June 27, 2003

Middle School Researchers Go Back in Time

Sweetwater students learn how to investigate the past

Seventh graders are getting ready for the rigors of high school—and even college—by learning about the day, the month and the year in which they were born. These students are being taught the steps of research through the “I Search” process, brought to life by the year-long federal Improving Literacy Through School Libraries grant.

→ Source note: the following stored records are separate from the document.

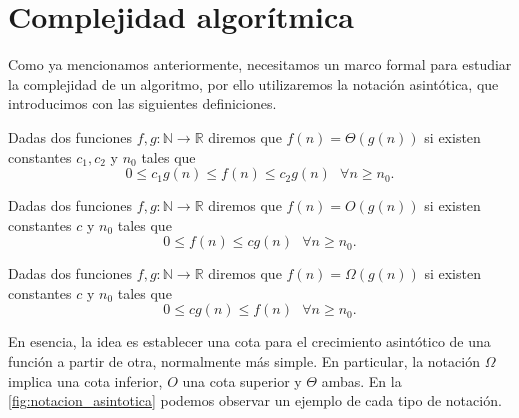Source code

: 
\chapter{Complejidad algorítmica}\label{ch:cuarto-capitulo}


Como ya mencionamos anteriormente, necesitamos un marco formal para estudiar la complejidad de un algoritmo, por ello utilizaremos la notación asintótica, que introducimos con las siguientes definiciones.

\begin{definicion}
	Dadas dos funciones $f,g:\mathbb{N}\rightarrow \mathbb{R}$ diremos que $f(n)=\Theta(g(n))$ si existen constantes $c_1,c_2$ y $n_0$ tales que $$0\leq c_1g(n)\leq f(n)\leq c_2g(n)\ \ \ \forall n\geq n_0.$$
\end{definicion}

\begin{definicion}
	Dadas dos funciones $f,g:\mathbb{N}\rightarrow \mathbb{R}$ diremos que $f(n)=O(g(n))$ si existen constantes $c$ y $n_0$ tales que $$0\leq f(n)\leq cg(n)\ \ \ \forall n\geq n_0.$$
\end{definicion}

\begin{definicion}
	Dadas dos funciones $f,g:\mathbb{N}\rightarrow \mathbb{R}$ diremos que $f(n)=\Omega(g(n))$ si existen constantes $c$ y $n_0$ tales que $$0\leq cg(n)\leq f(n)\ \ \ \forall n\geq n_0.$$
\end{definicion}

En esencia, la idea es establecer una cota para el crecimiento asintótico de una función a partir de otra, normalmente más simple. En particular, la notación $\Omega$ implica una cota inferior, $O$ una cota superior y $\Theta$ ambas. En la \autoref{fig:notacion_asintotica} podemos observar un ejemplo de cada tipo de notación. \\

All Sweetwater middle schools are incorporating the I Search program into their library services. Librarians and teachers work together as a team to take students step by step through the research process, from brainstorming the idea to putting the finishing touches on a presentation. All district middle school librarians—and a few from high school—were trained in the research procedures associated with “I Search.” Before, students used to head right for the Internet or the encyclopedia to look up a topic, now they know how to incorporate many sources into their research—including how to filter the information they can get from the World Wide Web.

Said Sweetwater Board President Arlie Ricasa, “It’s never too early for students to learn how to perform research and then reflect on the process. With this process, they are motivated to dig further for information and are encouraged by their own success.”

A Helping Hand. Bonita Vista Middle teacher Stephanie Yang gives a student some research guidance.

Teachers are using I Search in many ways. After seventh graders get their feet wet by learning about the time in which they were born, they can use the tools they have learned with other topics. World cultures students, after reading Samurai’s Tale by Erik Christian Hauguard, have spent hours learning about the warriors and Japanese tea ceremonies. Even other content area classes are getting in on the research action by incorporating some or all of the steps in their projects.

Students are learning the value of library resources that are often overlooked. They are learning how to best use almanacs for research and are understanding the value of indices and tables of contents—and that books cannot be judged by their titles alone. And middle school youth are learning that organization goes hand-in-hand with good research. Students were given bright orange folders to contain their notes and drafts. Months and months later, you can see the folders peeking out of their bags and arms as they stream in and out of the library.

“It helped prepare us for future research projects,” commented Bonita Vista Middle seventh grader Misa Howell. The level of research expected of secondary school students increases incrementally each year, and every tool students can be given to do in-depth, accurate investigation will help them in the long run.

Learning hasn’t stopped with the students, though. Teachers and librarians are learning more effective ways of communicating with each other and everyone is learning just how important libraries are to the entire education process.

Bonita Vista Middle librarian Barbara Wymer is thrilled with progress of the students, teachers and the librarians. “Librarians were somewhat isolated before. This grant has impacted everyone involved—librarians, teachers and students—in amazing ways.”

Wymer is so impressed with the enthusiasm she has seen in the students that she is planning a parent event for the fall associated with the grant. But instead of a simple evening where parents see their children’s work and have punch and cookies, she intends to put them to work. Parents will learn how to research the day, month and year when they were born—and write about it.